■ **TASK PROMPT**
Go through the records and set each one down exactly, skipping any picture.

(Saved data entries)
.....

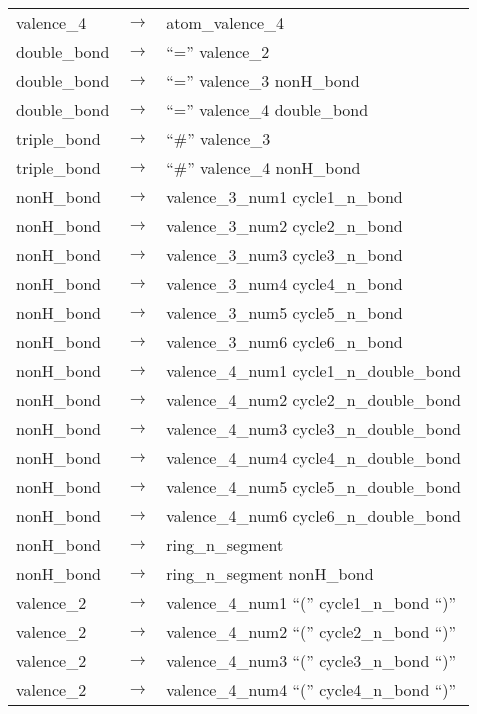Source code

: \documentclass[../Document.tex]{subfiles}
\begin{document}
\begin{longtable}{m{} p{} p{}}
    valence\_4 & $\rightarrow$ & atom\_valence\_4 \\
    double\_bond & $\rightarrow$ & ``='' valence\_2 \\
    double\_bond & $\rightarrow$ & ``='' valence\_3 nonH\_bond \\
    double\_bond & $\rightarrow$ & ``='' valence\_4 double\_bond \\
    triple\_bond & $\rightarrow$ & ``\#'' valence\_3 \\
    triple\_bond & $\rightarrow$ & ``\#'' valence\_4 nonH\_bond \\
    nonH\_bond & $\rightarrow$ & valence\_3\_num1 cycle1\_n\_bond \\
    nonH\_bond & $\rightarrow$ & valence\_3\_num2 cycle2\_n\_bond \\
    nonH\_bond & $\rightarrow$ & valence\_3\_num3 cycle3\_n\_bond \\
    nonH\_bond & $\rightarrow$ & valence\_3\_num4 cycle4\_n\_bond \\
    nonH\_bond & $\rightarrow$ & valence\_3\_num5 cycle5\_n\_bond \\
    nonH\_bond & $\rightarrow$ & valence\_3\_num6 cycle6\_n\_bond \\
    nonH\_bond & $\rightarrow$ & valence\_4\_num1 cycle1\_n\_double\_bond \\
    nonH\_bond & $\rightarrow$ & valence\_4\_num2 cycle2\_n\_double\_bond \\
    nonH\_bond & $\rightarrow$ & valence\_4\_num3 cycle3\_n\_double\_bond \\
    nonH\_bond & $\rightarrow$ & valence\_4\_num4 cycle4\_n\_double\_bond \\
    nonH\_bond & $\rightarrow$ & valence\_4\_num5 cycle5\_n\_double\_bond \\
    nonH\_bond & $\rightarrow$ & valence\_4\_num6 cycle6\_n\_double\_bond \\
    nonH\_bond & $\rightarrow$ & ring\_n\_segment \\
    nonH\_bond & $\rightarrow$ & ring\_n\_segment nonH\_bond \\
    valence\_2 & $\rightarrow$ & valence\_4\_num1 ``('' cycle1\_n\_bond ``)'' \\
    valence\_2 & $\rightarrow$ & valence\_4\_num2 ``('' cycle2\_n\_bond ``)'' \\
    valence\_2 & $\rightarrow$ & valence\_4\_num3 ``('' cycle3\_n\_bond ``)'' \\
    valence\_2 & $\rightarrow$ & valence\_4\_num4 ``('' cycle4\_n\_bond ``)'' \\

\end{longtable}
\end{document}
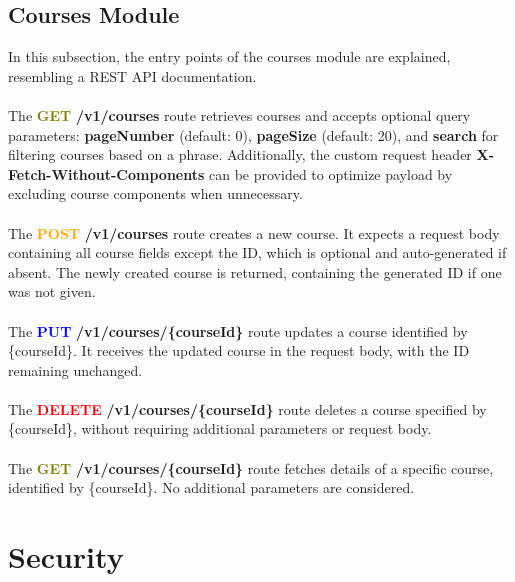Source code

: \subsection{Courses Module}

In this subsection, the entry points of the courses module are explained, resembling a REST API documentation.
\\\\
\noindent The \textcolor{olive}{\textbf{GET}} \textbf{/v1/courses} route retrieves courses and accepts optional query parameters: \textbf{pageNumber} (default: 0), \textbf{pageSize} (default: 20), and \textbf{search} for filtering courses based on a phrase. Additionally, the custom request header \textbf{X-Fetch-Without-Components} can be provided to optimize payload by excluding course components when unnecessary.
\\\\
\noindent The \textcolor{orange}{\textbf{POST}} \textbf{/v1/courses} route creates a new course. It expects a request body containing all course fields except the ID, which is optional and auto-generated if absent. The newly created course is returned, containing the generated ID if one was not given.
\\\\
\noindent The \textcolor{blue}{\textbf{PUT}} \textbf{/v1/courses/\{courseId\}} route updates a course identified by \{courseId\}. It receives the updated course in the request body, with the ID remaining unchanged.
\\\\
\noindent The \textcolor{red}{\textbf{DELETE}} \textbf{/v1/courses/\{courseId\}} route deletes a course specified by \{courseId\}, without requiring additional parameters or request body.
\\\\
\noindent The \textcolor{olive}{\textbf{GET}} \textbf{/v1/courses/\{courseId\}} route fetches details of a specific course, identified by \{courseId\}. No additional parameters are considered.

\section{Security}

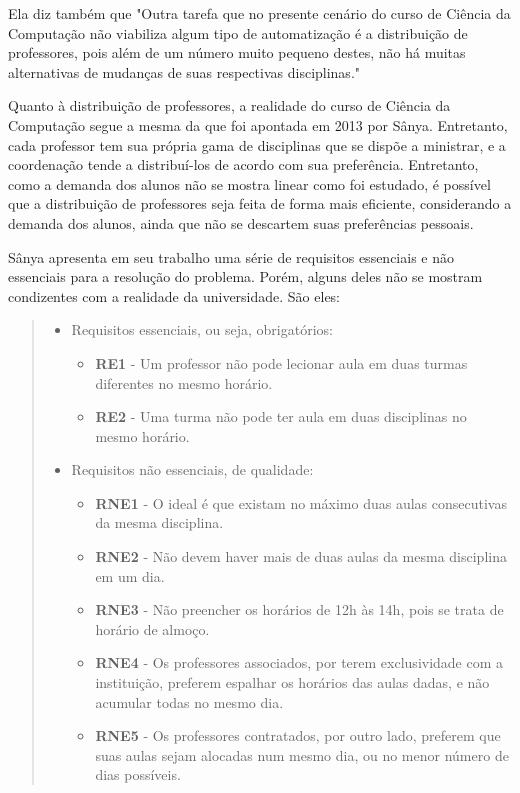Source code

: Ela diz também que "Outra tarefa que no presente cenário do curso de Ciência da Computação não viabiliza algum tipo de automatização é a distribuição de professores, pois além de um número muito pequeno destes, não há muitas alternativas de mudanças de suas respectivas disciplinas."

Quanto à distribuição de professores, a realidade do curso de Ciência da Computação segue a mesma da que foi apontada em 2013 por Sânya. Entretanto, cada professor tem sua própria gama de disciplinas que se dispõe a ministrar, e a coordenação tende a distribuí-los de acordo com sua preferência. Entretanto, como a demanda dos alunos não se mostra linear como foi estudado, é possível que a distribuição de professores seja feita de forma mais eficiente, considerando a demanda dos alunos, ainda que não se descartem suas preferências pessoais.

Sânya apresenta em seu trabalho uma série de requisitos essenciais e não essenciais para a resolução do problema. Porém, alguns deles não se mostram condizentes com a realidade da universidade. São eles:

\begin{quote}\footnotesize
  \begin{itemize}
    \item Requisitos essenciais, ou seja, obrigatórios:
          \begin{itemize}
            \item \textbf{RE1} - Um professor não pode lecionar aula em duas turmas diferentes no mesmo horário.
            \item \textbf{RE2} - Uma turma não pode ter aula em duas disciplinas no mesmo horário.
          \end{itemize}
    \item Requisitos não essenciais, de qualidade:
          \begin{itemize}
            \item \textbf{RNE1} - O ideal é que existam no máximo duas aulas consecutivas da mesma disciplina.
            \item \textbf{RNE2} - Não devem haver mais de duas aulas da mesma disciplina em um dia.
            \item \textbf{RNE3} - Não preencher os horários de 12h às 14h, pois se trata de horário de almoço.
            \item \textbf{RNE4} - Os professores associados, por terem exclusividade com a instituição, preferem espalhar os horários das aulas dadas, e não acumular todas no mesmo dia.
            \item \textbf{RNE5} - Os professores contratados, por outro lado, preferem que suas aulas sejam alocadas num mesmo dia, ou no menor número de dias possíveis.
          \end{itemize}
  \end{itemize}
\end{quote}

.....

■ **ANSWER SECTION**
Source code

: \documentclass[../Document.tex]{subfiles}
\begin{document}
\begin{longtable}{m{} p{} p{}}
    valence\_4 & $\rightarrow$ & atom\_valence\_4 \\
    double\_bond & $\rightarrow$ & ``='' valence\_2 \\
    double\_bond & $\rightarrow$ & ``='' valence\_3 nonH\_bond \\
    double\_bond & $\rightarrow$ & ``='' valence\_4 double\_bond \\
    triple\_bond & $\rightarrow$ & ``\#'' valence\_3 \\
    triple\_bond & $\rightarrow$ & ``\#'' valence\_4 nonH\_bond \\
    nonH\_bond & $\rightarrow$ & valence\_3\_num1 cycle1\_n\_bond \\
    nonH\_bond & $\rightarrow$ & valence\_3\_num2 cycle2\_n\_bond \\
    nonH\_bond & $\rightarrow$ & valence\_3\_num3 cycle3\_n\_bond \\
    nonH\_bond & $\rightarrow$ & valence\_3\_num4 cycle4\_n\_bond \\
    nonH\_bond & $\rightarrow$ & valence\_3\_num5 cycle5\_n\_bond \\
    nonH\_bond & $\rightarrow$ & valence\_3\_num6 cycle6\_n\_bond \\
    nonH\_bond & $\rightarrow$ & valence\_4\_num1 cycle1\_n\_double\_bond \\
    nonH\_bond & $\rightarrow$ & valence\_4\_num2 cycle2\_n\_double\_bond \\
    nonH\_bond & $\rightarrow$ & valence\_4\_num3 cycle3\_n\_double\_bond \\
    nonH\_bond & $\rightarrow$ & valence\_4\_num4 cycle4\_n\_double\_bond \\
    nonH\_bond & $\rightarrow$ & valence\_4\_num5 cycle5\_n\_double\_bond \\
    nonH\_bond & $\rightarrow$ & valence\_4\_num6 cycle6\_n\_double\_bond \\
    nonH\_bond & $\rightarrow$ & ring\_n\_segment \\
    nonH\_bond & $\rightarrow$ & ring\_n\_segment nonH\_bond \\
    valence\_2 & $\rightarrow$ & valence\_4\_num1 ``('' cycle1\_n\_bond ``)'' \\
    valence\_2 & $\rightarrow$ & valence\_4\_num2 ``('' cycle2\_n\_bond ``)'' \\
    valence\_2 & $\rightarrow$ & valence\_4\_num3 ``('' cycle3\_n\_bond ``)'' \\
    valence\_2 & $\rightarrow$ & valence\_4\_num4 ``('' cycle4\_n\_bond ``)'' \\

\end{longtable}
\end{document}
Source code

: \subsection{Courses Module}

In this subsection, the entry points of the courses module are explained, resembling a REST API documentation.
\\\\
\noindent The \textcolor{olive}{\textbf{GET}} \textbf{/v1/courses} route retrieves courses and accepts optional query parameters: \textbf{pageNumber} (default: 0), \textbf{pageSize} (default: 20), and \textbf{search} for filtering courses based on a phrase. Additionally, the custom request header \textbf{X-Fetch-Without-Components} can be provided to optimize payload by excluding course components when unnecessary.
\\\\
\noindent The \textcolor{orange}{\textbf{POST}} \textbf{/v1/courses} route creates a new course. It expects a request body containing all course fields except the ID, which is optional and auto-generated if absent. The newly created course is returned, containing the generated ID if one was not given.
\\\\
\noindent The \textcolor{blue}{\textbf{PUT}} \textbf{/v1/courses/\{courseId\}} route updates a course identified by \{courseId\}. It receives the updated course in the request body, with the ID remaining unchanged.
\\\\
\noindent The \textcolor{red}{\textbf{DELETE}} \textbf{/v1/courses/\{courseId\}} route deletes a course specified by \{courseId\}, without requiring additional parameters or request body.
\\\\
\noindent The \textcolor{olive}{\textbf{GET}} \textbf{/v1/courses/\{courseId\}} route fetches details of a specific course, identified by \{courseId\}. No additional parameters are considered.

\section{Security}

Source code

: Ela diz também que "Outra tarefa que no presente cenário do curso de Ciência da Computação não viabiliza algum tipo de automatização é a distribuição de professores, pois além de um número muito pequeno destes, não há muitas alternativas de mudanças de suas respectivas disciplinas."

Quanto à distribuição de professores, a realidade do curso de Ciência da Computação segue a mesma da que foi apontada em 2013 por Sânya. Entretanto, cada professor tem sua própria gama de disciplinas que se dispõe a ministrar, e a coordenação tende a distribuí-los de acordo com sua preferência. Entretanto, como a demanda dos alunos não se mostra linear como foi estudado, é possível que a distribuição de professores seja feita de forma mais eficiente, considerando a demanda dos alunos, ainda que não se descartem suas preferências pessoais.

Sânya apresenta em seu trabalho uma série de requisitos essenciais e não essenciais para a resolução do problema. Porém, alguns deles não se mostram condizentes com a realidade da universidade. São eles:

\begin{quote}\footnotesize
  \begin{itemize}
    \item Requisitos essenciais, ou seja, obrigatórios:
          \begin{itemize}
            \item \textbf{RE1} - Um professor não pode lecionar aula em duas turmas diferentes no mesmo horário.
            \item \textbf{RE2} - Uma turma não pode ter aula em duas disciplinas no mesmo horário.
          \end{itemize}
    \item Requisitos não essenciais, de qualidade:
          \begin{itemize}
            \item \textbf{RNE1} - O ideal é que existam no máximo duas aulas consecutivas da mesma disciplina.
            \item \textbf{RNE2} - Não devem haver mais de duas aulas da mesma disciplina em um dia.
            \item \textbf{RNE3} - Não preencher os horários de 12h às 14h, pois se trata de horário de almoço.
            \item \textbf{RNE4} - Os professores associados, por terem exclusividade com a instituição, preferem espalhar os horários das aulas dadas, e não acumular todas no mesmo dia.
            \item \textbf{RNE5} - Os professores contratados, por outro lado, preferem que suas aulas sejam alocadas num mesmo dia, ou no menor número de dias possíveis.
          \end{itemize}
  \end{itemize}
\end{quote}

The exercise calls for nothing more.